Saved data entries
((

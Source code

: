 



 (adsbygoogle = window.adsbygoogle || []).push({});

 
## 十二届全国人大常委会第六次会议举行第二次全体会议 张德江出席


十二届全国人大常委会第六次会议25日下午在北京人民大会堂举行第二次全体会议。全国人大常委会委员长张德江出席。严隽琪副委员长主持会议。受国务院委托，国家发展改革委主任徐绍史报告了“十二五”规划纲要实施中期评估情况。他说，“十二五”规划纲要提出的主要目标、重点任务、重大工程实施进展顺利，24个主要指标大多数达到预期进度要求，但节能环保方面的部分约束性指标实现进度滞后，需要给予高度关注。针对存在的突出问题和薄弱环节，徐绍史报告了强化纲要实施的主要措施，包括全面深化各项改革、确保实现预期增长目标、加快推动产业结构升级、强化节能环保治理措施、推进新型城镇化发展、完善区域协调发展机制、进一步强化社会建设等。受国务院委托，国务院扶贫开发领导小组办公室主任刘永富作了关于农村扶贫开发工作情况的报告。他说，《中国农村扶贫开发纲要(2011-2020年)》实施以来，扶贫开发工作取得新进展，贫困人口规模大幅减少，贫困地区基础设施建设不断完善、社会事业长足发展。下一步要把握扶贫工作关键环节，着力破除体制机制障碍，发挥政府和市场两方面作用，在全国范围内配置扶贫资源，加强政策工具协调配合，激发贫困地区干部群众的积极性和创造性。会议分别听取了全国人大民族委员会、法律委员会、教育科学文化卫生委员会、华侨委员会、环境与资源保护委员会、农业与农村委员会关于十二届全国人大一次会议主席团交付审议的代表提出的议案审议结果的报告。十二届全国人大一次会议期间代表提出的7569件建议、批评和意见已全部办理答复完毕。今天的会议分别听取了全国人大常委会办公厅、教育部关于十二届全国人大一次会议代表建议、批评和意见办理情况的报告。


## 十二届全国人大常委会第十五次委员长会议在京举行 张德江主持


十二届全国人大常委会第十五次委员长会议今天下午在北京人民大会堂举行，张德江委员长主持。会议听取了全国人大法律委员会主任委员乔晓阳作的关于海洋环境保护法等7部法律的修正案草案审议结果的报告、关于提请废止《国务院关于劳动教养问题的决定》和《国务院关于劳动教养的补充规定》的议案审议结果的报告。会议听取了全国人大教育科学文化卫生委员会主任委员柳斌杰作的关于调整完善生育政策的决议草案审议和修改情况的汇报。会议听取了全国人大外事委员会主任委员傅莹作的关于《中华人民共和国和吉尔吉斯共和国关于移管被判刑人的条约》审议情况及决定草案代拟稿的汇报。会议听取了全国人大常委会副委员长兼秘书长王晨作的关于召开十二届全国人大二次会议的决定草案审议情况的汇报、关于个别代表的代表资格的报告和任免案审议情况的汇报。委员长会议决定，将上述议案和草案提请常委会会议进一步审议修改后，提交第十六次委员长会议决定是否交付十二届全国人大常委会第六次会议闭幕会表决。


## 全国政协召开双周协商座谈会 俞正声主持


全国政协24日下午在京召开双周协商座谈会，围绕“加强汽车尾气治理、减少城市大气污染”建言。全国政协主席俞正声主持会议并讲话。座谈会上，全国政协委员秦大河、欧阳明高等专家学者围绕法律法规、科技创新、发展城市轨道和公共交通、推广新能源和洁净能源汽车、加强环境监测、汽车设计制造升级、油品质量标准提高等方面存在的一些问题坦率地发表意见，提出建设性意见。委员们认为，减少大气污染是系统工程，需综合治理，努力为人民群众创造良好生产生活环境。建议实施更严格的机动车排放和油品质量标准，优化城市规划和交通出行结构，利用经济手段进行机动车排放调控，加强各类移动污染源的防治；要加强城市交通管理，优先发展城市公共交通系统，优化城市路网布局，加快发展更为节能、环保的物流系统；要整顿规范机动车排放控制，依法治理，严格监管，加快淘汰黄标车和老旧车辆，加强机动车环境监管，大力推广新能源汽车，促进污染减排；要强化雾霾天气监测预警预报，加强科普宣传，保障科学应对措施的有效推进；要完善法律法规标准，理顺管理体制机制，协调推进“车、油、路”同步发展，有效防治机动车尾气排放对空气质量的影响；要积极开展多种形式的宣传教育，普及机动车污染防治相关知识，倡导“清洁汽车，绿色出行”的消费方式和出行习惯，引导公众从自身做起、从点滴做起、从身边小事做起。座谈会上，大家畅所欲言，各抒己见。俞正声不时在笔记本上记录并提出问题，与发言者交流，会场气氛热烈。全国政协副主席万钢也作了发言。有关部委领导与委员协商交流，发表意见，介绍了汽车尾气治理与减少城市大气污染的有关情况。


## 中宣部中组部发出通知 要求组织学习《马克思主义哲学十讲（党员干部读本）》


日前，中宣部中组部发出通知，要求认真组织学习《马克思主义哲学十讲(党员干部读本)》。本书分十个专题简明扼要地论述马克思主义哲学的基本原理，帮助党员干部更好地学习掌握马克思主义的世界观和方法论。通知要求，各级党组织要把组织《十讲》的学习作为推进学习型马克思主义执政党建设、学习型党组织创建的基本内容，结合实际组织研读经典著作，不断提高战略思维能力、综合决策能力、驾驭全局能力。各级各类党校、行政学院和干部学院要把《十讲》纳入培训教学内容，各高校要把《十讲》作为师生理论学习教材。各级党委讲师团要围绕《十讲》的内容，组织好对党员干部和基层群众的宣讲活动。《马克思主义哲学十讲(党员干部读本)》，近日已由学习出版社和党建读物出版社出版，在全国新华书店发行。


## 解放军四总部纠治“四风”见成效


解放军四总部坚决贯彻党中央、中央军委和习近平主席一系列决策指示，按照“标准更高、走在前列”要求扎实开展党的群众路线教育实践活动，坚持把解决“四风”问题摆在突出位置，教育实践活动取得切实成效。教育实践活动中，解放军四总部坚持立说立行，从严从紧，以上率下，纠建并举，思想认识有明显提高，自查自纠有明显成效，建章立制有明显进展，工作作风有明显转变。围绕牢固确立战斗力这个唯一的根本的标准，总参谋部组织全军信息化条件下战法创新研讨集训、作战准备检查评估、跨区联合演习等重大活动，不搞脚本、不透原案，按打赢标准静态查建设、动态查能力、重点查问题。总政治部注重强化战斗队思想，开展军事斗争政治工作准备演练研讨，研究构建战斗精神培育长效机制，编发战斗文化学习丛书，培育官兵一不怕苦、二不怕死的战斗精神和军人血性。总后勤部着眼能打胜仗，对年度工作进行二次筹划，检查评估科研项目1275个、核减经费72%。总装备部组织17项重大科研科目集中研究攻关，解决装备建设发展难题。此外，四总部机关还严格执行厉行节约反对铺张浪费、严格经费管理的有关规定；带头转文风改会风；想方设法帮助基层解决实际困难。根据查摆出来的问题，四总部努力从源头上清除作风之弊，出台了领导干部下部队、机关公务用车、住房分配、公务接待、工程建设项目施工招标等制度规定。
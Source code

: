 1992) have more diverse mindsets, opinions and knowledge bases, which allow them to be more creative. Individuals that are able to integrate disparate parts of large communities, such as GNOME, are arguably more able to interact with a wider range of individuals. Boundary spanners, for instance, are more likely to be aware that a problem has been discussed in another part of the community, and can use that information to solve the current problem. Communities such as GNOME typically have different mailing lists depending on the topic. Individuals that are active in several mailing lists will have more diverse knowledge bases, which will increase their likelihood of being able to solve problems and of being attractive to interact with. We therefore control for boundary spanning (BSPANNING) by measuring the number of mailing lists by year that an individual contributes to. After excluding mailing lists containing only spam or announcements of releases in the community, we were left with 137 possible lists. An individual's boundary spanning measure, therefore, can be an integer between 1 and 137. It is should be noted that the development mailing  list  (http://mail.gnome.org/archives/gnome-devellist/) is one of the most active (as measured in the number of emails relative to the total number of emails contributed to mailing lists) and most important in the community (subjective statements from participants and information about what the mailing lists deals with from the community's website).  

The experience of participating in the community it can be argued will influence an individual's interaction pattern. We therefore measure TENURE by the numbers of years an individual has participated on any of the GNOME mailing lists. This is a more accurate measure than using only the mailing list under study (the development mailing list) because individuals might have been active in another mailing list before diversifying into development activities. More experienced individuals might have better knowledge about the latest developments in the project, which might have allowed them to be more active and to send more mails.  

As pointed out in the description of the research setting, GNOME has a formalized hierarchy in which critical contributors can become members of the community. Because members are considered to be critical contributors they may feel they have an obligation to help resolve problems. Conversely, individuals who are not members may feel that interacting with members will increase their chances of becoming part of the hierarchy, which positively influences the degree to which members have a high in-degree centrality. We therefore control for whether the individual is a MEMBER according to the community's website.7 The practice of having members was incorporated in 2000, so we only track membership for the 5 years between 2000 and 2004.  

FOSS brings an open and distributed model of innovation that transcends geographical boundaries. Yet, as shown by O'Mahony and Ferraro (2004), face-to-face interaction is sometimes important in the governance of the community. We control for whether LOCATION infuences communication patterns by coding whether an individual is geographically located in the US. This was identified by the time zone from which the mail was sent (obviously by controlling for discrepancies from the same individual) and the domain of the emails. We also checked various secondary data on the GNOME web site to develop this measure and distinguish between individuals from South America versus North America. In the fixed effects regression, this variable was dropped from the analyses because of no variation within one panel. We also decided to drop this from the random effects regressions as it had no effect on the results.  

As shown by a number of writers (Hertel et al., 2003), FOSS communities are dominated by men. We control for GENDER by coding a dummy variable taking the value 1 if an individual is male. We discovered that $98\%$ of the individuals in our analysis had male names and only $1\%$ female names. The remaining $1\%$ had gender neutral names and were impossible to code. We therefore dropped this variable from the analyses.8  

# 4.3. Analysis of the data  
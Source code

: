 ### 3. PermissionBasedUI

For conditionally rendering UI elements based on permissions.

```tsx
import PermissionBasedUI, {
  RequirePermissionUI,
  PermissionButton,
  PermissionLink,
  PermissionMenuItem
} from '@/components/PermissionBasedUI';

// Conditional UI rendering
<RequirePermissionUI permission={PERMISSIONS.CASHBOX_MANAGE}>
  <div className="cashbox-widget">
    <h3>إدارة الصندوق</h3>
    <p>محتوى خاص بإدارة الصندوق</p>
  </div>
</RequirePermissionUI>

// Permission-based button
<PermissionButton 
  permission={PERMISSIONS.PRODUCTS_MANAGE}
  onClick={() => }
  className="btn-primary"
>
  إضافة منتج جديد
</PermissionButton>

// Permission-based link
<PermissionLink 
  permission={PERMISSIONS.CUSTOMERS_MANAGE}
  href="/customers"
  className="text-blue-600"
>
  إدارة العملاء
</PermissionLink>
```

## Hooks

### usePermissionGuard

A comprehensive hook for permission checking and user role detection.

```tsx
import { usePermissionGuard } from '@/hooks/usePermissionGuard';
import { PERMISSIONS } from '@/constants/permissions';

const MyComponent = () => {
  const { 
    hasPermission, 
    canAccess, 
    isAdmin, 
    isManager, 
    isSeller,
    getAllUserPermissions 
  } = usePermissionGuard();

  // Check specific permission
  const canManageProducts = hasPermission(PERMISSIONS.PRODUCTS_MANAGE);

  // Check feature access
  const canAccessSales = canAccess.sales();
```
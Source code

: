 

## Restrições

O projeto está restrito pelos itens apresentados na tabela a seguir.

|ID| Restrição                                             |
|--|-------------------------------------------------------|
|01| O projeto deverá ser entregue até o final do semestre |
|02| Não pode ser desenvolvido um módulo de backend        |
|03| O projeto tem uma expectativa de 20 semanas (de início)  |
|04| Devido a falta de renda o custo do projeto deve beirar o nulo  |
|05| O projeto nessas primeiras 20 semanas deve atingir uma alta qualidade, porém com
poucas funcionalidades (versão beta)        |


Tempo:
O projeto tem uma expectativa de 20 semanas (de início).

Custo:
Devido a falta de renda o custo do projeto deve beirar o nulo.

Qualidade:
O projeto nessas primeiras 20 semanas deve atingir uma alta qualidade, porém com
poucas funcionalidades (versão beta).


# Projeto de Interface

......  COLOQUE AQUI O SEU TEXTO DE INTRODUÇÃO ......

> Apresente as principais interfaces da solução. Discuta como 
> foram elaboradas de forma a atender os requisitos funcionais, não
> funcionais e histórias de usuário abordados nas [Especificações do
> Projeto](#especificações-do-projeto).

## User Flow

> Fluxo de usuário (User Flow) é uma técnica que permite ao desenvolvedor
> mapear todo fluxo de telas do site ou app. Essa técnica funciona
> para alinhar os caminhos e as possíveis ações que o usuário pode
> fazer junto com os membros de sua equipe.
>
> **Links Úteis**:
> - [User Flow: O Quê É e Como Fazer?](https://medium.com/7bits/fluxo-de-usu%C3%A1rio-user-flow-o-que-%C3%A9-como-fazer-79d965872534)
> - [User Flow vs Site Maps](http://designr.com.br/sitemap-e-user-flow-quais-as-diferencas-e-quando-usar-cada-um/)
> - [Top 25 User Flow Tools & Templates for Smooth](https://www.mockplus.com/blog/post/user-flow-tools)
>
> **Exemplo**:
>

))

If a line in the records has the word "nulo", copy that line.

— RESULT OF THIS TASK —
|04| Devido a falta de renda o custo do projeto deve beirar o nulo  |
Devido a falta de renda o custo do projeto deve beirar o nulo.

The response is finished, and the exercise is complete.